[Dataset items]
*** Begin section ***

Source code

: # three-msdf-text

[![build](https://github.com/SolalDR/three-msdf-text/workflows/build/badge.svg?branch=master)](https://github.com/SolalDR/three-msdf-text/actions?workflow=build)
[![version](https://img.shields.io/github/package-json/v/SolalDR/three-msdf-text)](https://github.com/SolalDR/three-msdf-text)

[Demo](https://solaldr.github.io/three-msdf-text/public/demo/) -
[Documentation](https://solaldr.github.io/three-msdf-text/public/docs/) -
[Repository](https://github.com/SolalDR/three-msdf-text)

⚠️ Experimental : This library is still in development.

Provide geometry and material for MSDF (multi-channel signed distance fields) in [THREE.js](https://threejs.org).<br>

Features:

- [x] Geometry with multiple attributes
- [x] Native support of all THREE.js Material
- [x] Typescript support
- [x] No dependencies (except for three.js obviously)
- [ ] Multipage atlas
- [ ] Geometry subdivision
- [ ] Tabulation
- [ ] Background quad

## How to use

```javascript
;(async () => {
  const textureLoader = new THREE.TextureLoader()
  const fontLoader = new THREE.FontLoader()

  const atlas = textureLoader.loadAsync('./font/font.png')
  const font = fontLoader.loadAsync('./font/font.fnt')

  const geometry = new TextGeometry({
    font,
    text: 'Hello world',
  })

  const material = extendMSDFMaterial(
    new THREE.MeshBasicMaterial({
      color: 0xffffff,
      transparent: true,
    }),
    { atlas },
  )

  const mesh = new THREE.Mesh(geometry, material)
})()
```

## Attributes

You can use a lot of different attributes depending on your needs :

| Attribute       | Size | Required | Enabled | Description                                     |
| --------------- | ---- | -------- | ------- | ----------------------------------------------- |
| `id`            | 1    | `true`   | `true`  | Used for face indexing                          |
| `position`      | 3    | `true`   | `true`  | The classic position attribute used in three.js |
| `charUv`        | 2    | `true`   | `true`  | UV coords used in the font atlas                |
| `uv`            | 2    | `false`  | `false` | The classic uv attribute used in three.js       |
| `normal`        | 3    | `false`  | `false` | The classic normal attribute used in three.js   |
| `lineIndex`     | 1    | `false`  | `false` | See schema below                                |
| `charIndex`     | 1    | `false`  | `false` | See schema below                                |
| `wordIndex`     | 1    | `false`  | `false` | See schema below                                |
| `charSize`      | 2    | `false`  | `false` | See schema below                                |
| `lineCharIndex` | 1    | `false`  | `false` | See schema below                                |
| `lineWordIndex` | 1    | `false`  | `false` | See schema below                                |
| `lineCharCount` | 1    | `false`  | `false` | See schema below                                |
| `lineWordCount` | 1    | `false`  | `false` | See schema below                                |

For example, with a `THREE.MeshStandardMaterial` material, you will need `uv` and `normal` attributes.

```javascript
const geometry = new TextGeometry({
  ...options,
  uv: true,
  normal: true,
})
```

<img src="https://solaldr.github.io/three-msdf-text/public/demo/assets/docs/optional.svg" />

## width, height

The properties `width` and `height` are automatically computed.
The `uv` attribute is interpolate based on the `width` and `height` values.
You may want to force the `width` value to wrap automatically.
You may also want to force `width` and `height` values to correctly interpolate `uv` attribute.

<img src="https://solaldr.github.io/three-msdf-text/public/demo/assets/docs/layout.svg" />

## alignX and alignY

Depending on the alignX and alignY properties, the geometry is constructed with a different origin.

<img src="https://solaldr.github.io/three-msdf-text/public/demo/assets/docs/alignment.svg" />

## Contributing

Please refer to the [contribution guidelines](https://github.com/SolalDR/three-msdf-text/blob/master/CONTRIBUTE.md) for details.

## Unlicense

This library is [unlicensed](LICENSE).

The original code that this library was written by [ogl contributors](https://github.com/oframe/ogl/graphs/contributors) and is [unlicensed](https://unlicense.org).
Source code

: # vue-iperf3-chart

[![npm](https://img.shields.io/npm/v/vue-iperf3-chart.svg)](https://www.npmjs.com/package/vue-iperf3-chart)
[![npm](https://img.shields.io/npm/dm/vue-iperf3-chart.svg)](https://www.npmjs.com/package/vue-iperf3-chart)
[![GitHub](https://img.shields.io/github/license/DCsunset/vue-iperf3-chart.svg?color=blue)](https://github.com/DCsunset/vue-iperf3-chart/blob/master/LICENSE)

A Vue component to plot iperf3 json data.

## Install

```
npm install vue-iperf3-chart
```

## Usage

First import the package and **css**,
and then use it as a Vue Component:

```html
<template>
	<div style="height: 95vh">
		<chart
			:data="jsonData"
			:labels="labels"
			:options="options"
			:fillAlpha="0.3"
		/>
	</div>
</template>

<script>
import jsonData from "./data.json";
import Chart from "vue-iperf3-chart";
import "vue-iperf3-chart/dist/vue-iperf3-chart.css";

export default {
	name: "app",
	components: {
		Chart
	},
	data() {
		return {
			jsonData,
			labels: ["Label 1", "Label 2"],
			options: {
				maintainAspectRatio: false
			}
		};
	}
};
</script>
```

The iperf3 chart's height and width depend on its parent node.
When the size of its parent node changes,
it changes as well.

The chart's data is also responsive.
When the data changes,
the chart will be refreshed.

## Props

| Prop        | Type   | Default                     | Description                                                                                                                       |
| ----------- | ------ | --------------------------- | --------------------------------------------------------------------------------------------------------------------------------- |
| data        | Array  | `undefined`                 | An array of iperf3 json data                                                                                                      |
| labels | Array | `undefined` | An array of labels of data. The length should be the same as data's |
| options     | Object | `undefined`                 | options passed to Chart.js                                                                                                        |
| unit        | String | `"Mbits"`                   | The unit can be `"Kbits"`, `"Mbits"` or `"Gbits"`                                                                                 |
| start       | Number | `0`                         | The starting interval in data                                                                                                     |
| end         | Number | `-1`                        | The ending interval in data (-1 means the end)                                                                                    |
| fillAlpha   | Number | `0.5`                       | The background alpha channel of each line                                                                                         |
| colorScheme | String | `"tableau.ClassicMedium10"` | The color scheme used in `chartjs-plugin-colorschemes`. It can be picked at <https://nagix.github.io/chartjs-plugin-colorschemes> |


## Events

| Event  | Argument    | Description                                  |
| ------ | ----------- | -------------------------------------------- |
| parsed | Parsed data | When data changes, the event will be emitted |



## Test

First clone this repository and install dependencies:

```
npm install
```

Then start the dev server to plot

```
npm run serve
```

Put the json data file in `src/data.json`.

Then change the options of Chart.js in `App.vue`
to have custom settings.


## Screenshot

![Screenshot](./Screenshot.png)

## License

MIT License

*** End section ***

[Your objective] Print out every entry, keeping each one exact.

[Solved exercise]
Source code

: # three-msdf-text

[![build](https://github.com/SolalDR/three-msdf-text/workflows/build/badge.svg?branch=master)](https://github.com/SolalDR/three-msdf-text/actions?workflow=build)
[![version](https://img.shields.io/github/package-json/v/SolalDR/three-msdf-text)](https://github.com/SolalDR/three-msdf-text)

[Demo](https://solaldr.github.io/three-msdf-text/public/demo/) -
[Documentation](https://solaldr.github.io/three-msdf-text/public/docs/) -
[Repository](https://github.com/SolalDR/three-msdf-text)

⚠️ Experimental : This library is still in development.

Provide geometry and material for MSDF (multi-channel signed distance fields) in [THREE.js](https://threejs.org).<br>

Features:

- [x] Geometry with multiple attributes
- [x] Native support of all THREE.js Material
- [x] Typescript support
- [x] No dependencies (except for three.js obviously)
- [ ] Multipage atlas
- [ ] Geometry subdivision
- [ ] Tabulation
- [ ] Background quad

## How to use

```javascript
;(async () => {
  const textureLoader = new THREE.TextureLoader()
  const fontLoader = new THREE.FontLoader()

  const atlas = textureLoader.loadAsync('./font/font.png')
  const font = fontLoader.loadAsync('./font/font.fnt')

  const geometry = new TextGeometry({
    font,
    text: 'Hello world',
  })

  const material = extendMSDFMaterial(
    new THREE.MeshBasicMaterial({
      color: 0xffffff,
      transparent: true,
    }),
    { atlas },
  )

  const mesh = new THREE.Mesh(geometry, material)
})()
```

## Attributes

You can use a lot of different attributes depending on your needs :

| Attribute       | Size | Required | Enabled | Description                                     |
| --------------- | ---- | -------- | ------- | ----------------------------------------------- |
| `id`            | 1    | `true`   | `true`  | Used for face indexing                          |
| `position`      | 3    | `true`   | `true`  | The classic position attribute used in three.js |
| `charUv`        | 2    | `true`   | `true`  | UV coords used in the font atlas                |
| `uv`            | 2    | `false`  | `false` | The classic uv attribute used in three.js       |
| `normal`        | 3    | `false`  | `false` | The classic normal attribute used in three.js   |
| `lineIndex`     | 1    | `false`  | `false` | See schema below                                |
| `charIndex`     | 1    | `false`  | `false` | See schema below                                |
| `wordIndex`     | 1    | `false`  | `false` | See schema below                                |
| `charSize`      | 2    | `false`  | `false` | See schema below                                |
| `lineCharIndex` | 1    | `false`  | `false` | See schema below                                |
| `lineWordIndex` | 1    | `false`  | `false` | See schema below                                |
| `lineCharCount` | 1    | `false`  | `false` | See schema below                                |
| `lineWordCount` | 1    | `false`  | `false` | See schema below                                |

For example, with a `THREE.MeshStandardMaterial` material, you will need `uv` and `normal` attributes.

```javascript
const geometry = new TextGeometry({
  ...options,
  uv: true,
  normal: true,
})
```

<img src="https://solaldr.github.io/three-msdf-text/public/demo/assets/docs/optional.svg" />

## width, height

The properties `width` and `height` are automatically computed.
The `uv` attribute is interpolate based on the `width` and `height` values.
You may want to force the `width` value to wrap automatically.
You may also want to force `width` and `height` values to correctly interpolate `uv` attribute.

<img src="https://solaldr.github.io/three-msdf-text/public/demo/assets/docs/layout.svg" />

## alignX and alignY

Depending on the alignX and alignY properties, the geometry is constructed with a different origin.

<img src="https://solaldr.github.io/three-msdf-text/public/demo/assets/docs/alignment.svg" />

## Contributing

Please refer to the [contribution guidelines](https://github.com/SolalDR/three-msdf-text/blob/master/CONTRIBUTE.md) for details.

## Unlicense

This library is [unlicensed](LICENSE).

The original code that this library was written by [ogl contributors](https://github.com/oframe/ogl/graphs/contributors) and is [unlicensed](https://unlicense.org).
Source code

: # vue-iperf3-chart

[![npm](https://img.shields.io/npm/v/vue-iperf3-chart.svg)](https://www.npmjs.com/package/vue-iperf3-chart)
[![npm](https://img.shields.io/npm/dm/vue-iperf3-chart.svg)](https://www.npmjs.com/package/vue-iperf3-chart)
[![GitHub](https://img.shields.io/github/license/DCsunset/vue-iperf3-chart.svg?color=blue)](https://github.com/DCsunset/vue-iperf3-chart/blob/master/LICENSE)

A Vue component to plot iperf3 json data.

## Install

```
npm install vue-iperf3-chart
```

## Usage

First import the package and **css**,
and then use it as a Vue Component:

```html
<template>
	<div style="height: 95vh">
		<chart
			:data="jsonData"
			:labels="labels"
			:options="options"
			:fillAlpha="0.3"
		/>
	</div>
</template>

<script>
import jsonData from "./data.json";
import Chart from "vue-iperf3-chart";
import "vue-iperf3-chart/dist/vue-iperf3-chart.css";

export default {
	name: "app",
	components: {
		Chart
	},
	data() {
		return {
			jsonData,
			labels: ["Label 1", "Label 2"],
			options: {
				maintainAspectRatio: false
			}
		};
	}
};
</script>
```

The iperf3 chart's height and width depend on its parent node.
When the size of its parent node changes,
it changes as well.

The chart's data is also responsive.
When the data changes,
the chart will be refreshed.

## Props

| Prop        | Type   | Default                     | Description                                                                                                                       |
| ----------- | ------ | --------------------------- | --------------------------------------------------------------------------------------------------------------------------------- |
| data        | Array  | `undefined`                 | An array of iperf3 json data                                                                                                      |
| labels | Array | `undefined` | An array of labels of data. The length should be the same as data's |
| options     | Object | `undefined`                 | options passed to Chart.js                                                                                                        |
| unit        | String | `"Mbits"`                   | The unit can be `"Kbits"`, `"Mbits"` or `"Gbits"`                                                                                 |
| start       | Number | `0`                         | The starting interval in data                                                                                                     |
| end         | Number | `-1`                        | The ending interval in data (-1 means the end)                                                                                    |
| fillAlpha   | Number | `0.5`                       | The background alpha channel of each line                                                                                         |
| colorScheme | String | `"tableau.ClassicMedium10"` | The color scheme used in `chartjs-plugin-colorschemes`. It can be picked at <https://nagix.github.io/chartjs-plugin-colorschemes> |


## Events

| Event  | Argument    | Description                                  |
| ------ | ----------- | -------------------------------------------- |
| parsed | Parsed data | When data changes, the event will be emitted |



## Test

First clone this repository and install dependencies:

```
npm install
```

Then start the dev server to plot

```
npm run serve
```

Put the json data file in `src/data.json`.

Then change the options of Chart.js in `App.vue`
to have custom settings.


## Screenshot

![Screenshot](./Screenshot.png)

## License

MIT License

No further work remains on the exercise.